In what is sure to be a welcome development for those struggling to cope with the protracted coronavirus pandemic, the national motor vehicle tax for so-called high-emissions vehicles is set to rise from this year. Cars that exceed average emissions of 95 grams of CO2 per kilometer will attract additional surcharges of €2 for each additional gram, with this surcharge increasing in stages. Don’t bother reaching for your calculator: even the most frugal combustion engine cars on the market cannot currently meet this latest target.

Meanwhile, the success of efforts by hardline activists to ban cars from German streets altogether has left many stunned by the impending “regulatory hodgepodge” looming over German streets, with the Mechanical Engineering Industry Association slamming driving bans as the “wrong way to solve a problem that arises in very particular locations under very particular conditions.” They’re not wrong: similar restrictions have been shown to worsen air pollution in the long-term.
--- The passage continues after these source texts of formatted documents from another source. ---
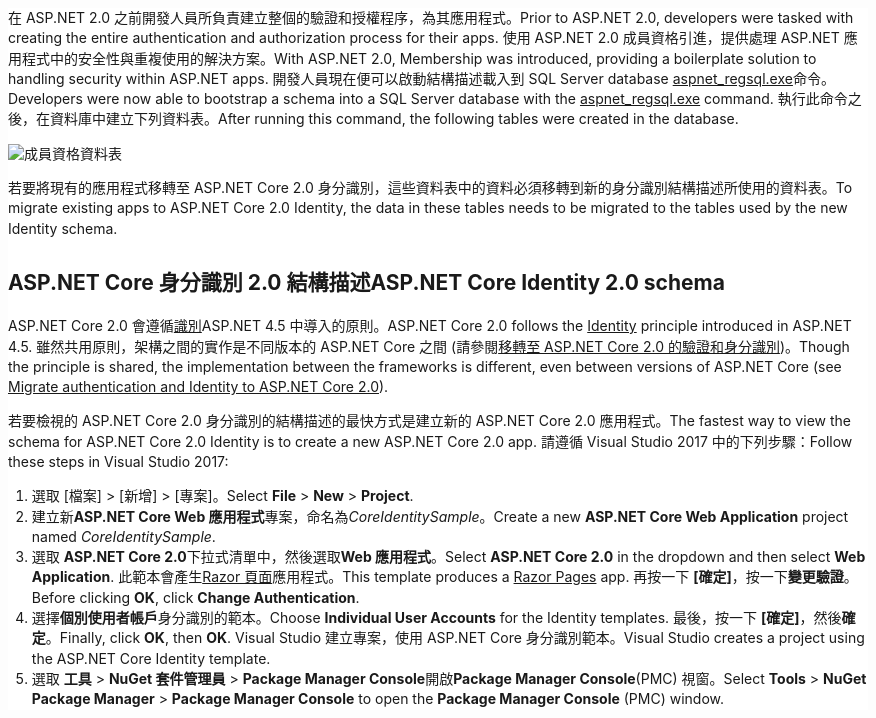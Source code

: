 <span data-ttu-id="dad73-110">在 ASP.NET 2.0 之前開發人員所負責建立整個的驗證和授權程序，為其應用程式。</span><span class="sxs-lookup"><span data-stu-id="dad73-110">Prior to ASP.NET 2.0, developers were tasked with creating the entire authentication and authorization process for their apps.</span></span> <span data-ttu-id="dad73-111">使用 ASP.NET 2.0 成員資格引進，提供處理 ASP.NET 應用程式中的安全性與重複使用的解決方案。</span><span class="sxs-lookup"><span data-stu-id="dad73-111">With ASP.NET 2.0, Membership was introduced, providing a boilerplate solution to handling security within ASP.NET apps.</span></span> <span data-ttu-id="dad73-112">開發人員現在便可以啟動結構描述載入到 SQL Server database [aspnet_regsql.exe](https://msdn.microsoft.com/library/ms229862.aspx)命令。</span><span class="sxs-lookup"><span data-stu-id="dad73-112">Developers were now able to bootstrap a schema into a SQL Server database with the [aspnet_regsql.exe](https://msdn.microsoft.com/library/ms229862.aspx) command.</span></span> <span data-ttu-id="dad73-113">執行此命令之後，在資料庫中建立下列資料表。</span><span class="sxs-lookup"><span data-stu-id="dad73-113">After running this command, the following tables were created in the database.</span></span>

  ![成員資格資料表](identity/_static/membership-tables.png)

<span data-ttu-id="dad73-115">若要將現有的應用程式移轉至 ASP.NET Core 2.0 身分識別，這些資料表中的資料必須移轉到新的身分識別結構描述所使用的資料表。</span><span class="sxs-lookup"><span data-stu-id="dad73-115">To migrate existing apps to ASP.NET Core 2.0 Identity, the data in these tables needs to be migrated to the tables used by the new Identity schema.</span></span>

## <a name="aspnet-core-identity-20-schema"></a><span data-ttu-id="dad73-116">ASP.NET Core 身分識別 2.0 結構描述</span><span class="sxs-lookup"><span data-stu-id="dad73-116">ASP.NET Core Identity 2.0 schema</span></span>

<span data-ttu-id="dad73-117">ASP.NET Core 2.0 會遵循[識別](/aspnet/identity/index)ASP.NET 4.5 中導入的原則。</span><span class="sxs-lookup"><span data-stu-id="dad73-117">ASP.NET Core 2.0 follows the [Identity](/aspnet/identity/index) principle introduced in ASP.NET 4.5.</span></span> <span data-ttu-id="dad73-118">雖然共用原則，架構之間的實作是不同版本的 ASP.NET Core 之間 (請參閱[移轉至 ASP.NET Core 2.0 的驗證和身分識別](xref:migration/1x-to-2x/index))。</span><span class="sxs-lookup"><span data-stu-id="dad73-118">Though the principle is shared, the implementation between the frameworks is different, even between versions of ASP.NET Core (see [Migrate authentication and Identity to ASP.NET Core 2.0](xref:migration/1x-to-2x/index)).</span></span>

<span data-ttu-id="dad73-119">若要檢視的 ASP.NET Core 2.0 身分識別的結構描述的最快方式是建立新的 ASP.NET Core 2.0 應用程式。</span><span class="sxs-lookup"><span data-stu-id="dad73-119">The fastest way to view the schema for ASP.NET Core 2.0 Identity is to create a new ASP.NET Core 2.0 app.</span></span> <span data-ttu-id="dad73-120">請遵循 Visual Studio 2017 中的下列步驟：</span><span class="sxs-lookup"><span data-stu-id="dad73-120">Follow these steps in Visual Studio 2017:</span></span>

1. <span data-ttu-id="dad73-121">選取 [檔案]  >  [新增]  >  [專案]。</span><span class="sxs-lookup"><span data-stu-id="dad73-121">Select **File** > **New** > **Project**.</span></span>
1. <span data-ttu-id="dad73-122">建立新**ASP.NET Core Web 應用程式**專案，命名為*CoreIdentitySample*。</span><span class="sxs-lookup"><span data-stu-id="dad73-122">Create a new **ASP.NET Core Web Application** project named *CoreIdentitySample*.</span></span>
1. <span data-ttu-id="dad73-123">選取  **ASP.NET Core 2.0**下拉式清單中，然後選取**Web 應用程式**。</span><span class="sxs-lookup"><span data-stu-id="dad73-123">Select **ASP.NET Core 2.0** in the dropdown and then select **Web Application**.</span></span> <span data-ttu-id="dad73-124">此範本會產生[Razor 頁面](xref:razor-pages/index)應用程式。</span><span class="sxs-lookup"><span data-stu-id="dad73-124">This template produces a [Razor Pages](xref:razor-pages/index) app.</span></span> <span data-ttu-id="dad73-125">再按一下 **[確定]**，按一下**變更驗證**。</span><span class="sxs-lookup"><span data-stu-id="dad73-125">Before clicking **OK**, click **Change Authentication**.</span></span>
1. <span data-ttu-id="dad73-126">選擇**個別使用者帳戶**身分識別的範本。</span><span class="sxs-lookup"><span data-stu-id="dad73-126">Choose **Individual User Accounts** for the Identity templates.</span></span> <span data-ttu-id="dad73-127">最後，按一下 **[確定]**，然後**確定**。</span><span class="sxs-lookup"><span data-stu-id="dad73-127">Finally, click **OK**, then **OK**.</span></span> <span data-ttu-id="dad73-128">Visual Studio 建立專案，使用 ASP.NET Core 身分識別範本。</span><span class="sxs-lookup"><span data-stu-id="dad73-128">Visual Studio creates a project using the ASP.NET Core Identity template.</span></span>
1. <span data-ttu-id="dad73-129">選取 **工具** > **NuGet 套件管理員** > **Package Manager Console**開啟**Package Manager Console**(PMC) 視窗。</span><span class="sxs-lookup"><span data-stu-id="dad73-129">Select **Tools** > **NuGet Package Manager** > **Package Manager Console** to open the **Package Manager Console** (PMC) window.</span></span>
That the national debate over traffic management has reached a fever pitch is hardly surprising anymore: climate change rhetoric has successfully permeated the German consciousness to the extent where a majority of people will comfortably support bans and limitations without even asking for evidence of actual climate change-mitigation effects. Still, others call for more bans on top of existing bans, as if this century was pitched forward in a grim race to create a world void of even a single iota of pleasure.

Such uncompromising top-down zeal extends to German’s food sector as well – long singled out as a particular villain by the climate warriors – with exactly the same counterproductive outcomes. Berlin recently introduced the hotly-contested Nutriscore food label in an effort to herd people toward healthier diets and lower meat consumption, in the hopes of reducing the carbon footprint of the domestic food supply chain.

In practice, however, the flawed algorithm of Nutriscore leads to the total opposite. That’s because the Nutriscore algorithm is skewed towards assigning meat products a better score due to its bias towards high protein content. The fact that this encourages meat consumption, and thus CO2-production, was conveniently overlooked by Green MEPs when they backed Nutriscore despite its environmental implications.

Less surprising is that Italy’s minister of agriculture, food, and forestry, Teresa Bellanova, slammed Nutriscore as a “reductive” and misleading” system which fundamentally fails to provide the tools to help European consumers make informed choices. Indeed, no food can be judged in isolation, but rather considered in the context of an individual’s broader nutritional needs.

Moreover, while consumers at least have a choice in whether or not they allow the paternalism of the Nutriscore system to influence their shopping choices, sweeping measures like higher meat and sugar taxes as well as marketing restrictions remain on the table. Last year, the hugely influential Scientific Advisory Board on Agricultural Policy, Food and Consumer Health Protection (WBAE) went as far as to call for a “comprehensive transformation” of the food system to promote sustainable consumption, one where consumers’ own food choices are secondary to the government’s nutritional policy.

That every policy decision being made in Germany, from the number of cars on the road to the food on German people’s plates, is shaped through the prism of climate change (or the coronavirus) is in fact a symptom of “climate hysteria,” in which politicians are readily competing to formulate the most radical and transformative suggestions. No longer is there any room for serious debate, nor consideration of the burden that German citizens should reasonably be expected to bear, nor the practical capability of modern technology to conserve resources: all that remains is the insistence that Germany alone will save the planet.

In truth, Germany’s salvation complex is deeply and culturally ingrained, and has a track record for giving rise to the kind of blind activism that typically hurts stated objectives in the end. As Chancellor Angela Merkel battles to keep the lights on for households and businesses barely coping with record-high energy prices thanks to the much-hyped Energiewende, it is clear that German’s hamfisted attempt at a speedy energy transition is the most tragic example of environmental zealousness to date.

That Germany is destined to innovate is an inarguable fact, but sweeping bans and restrictions are a far cry from the reinvention and renewal that this century demands of her.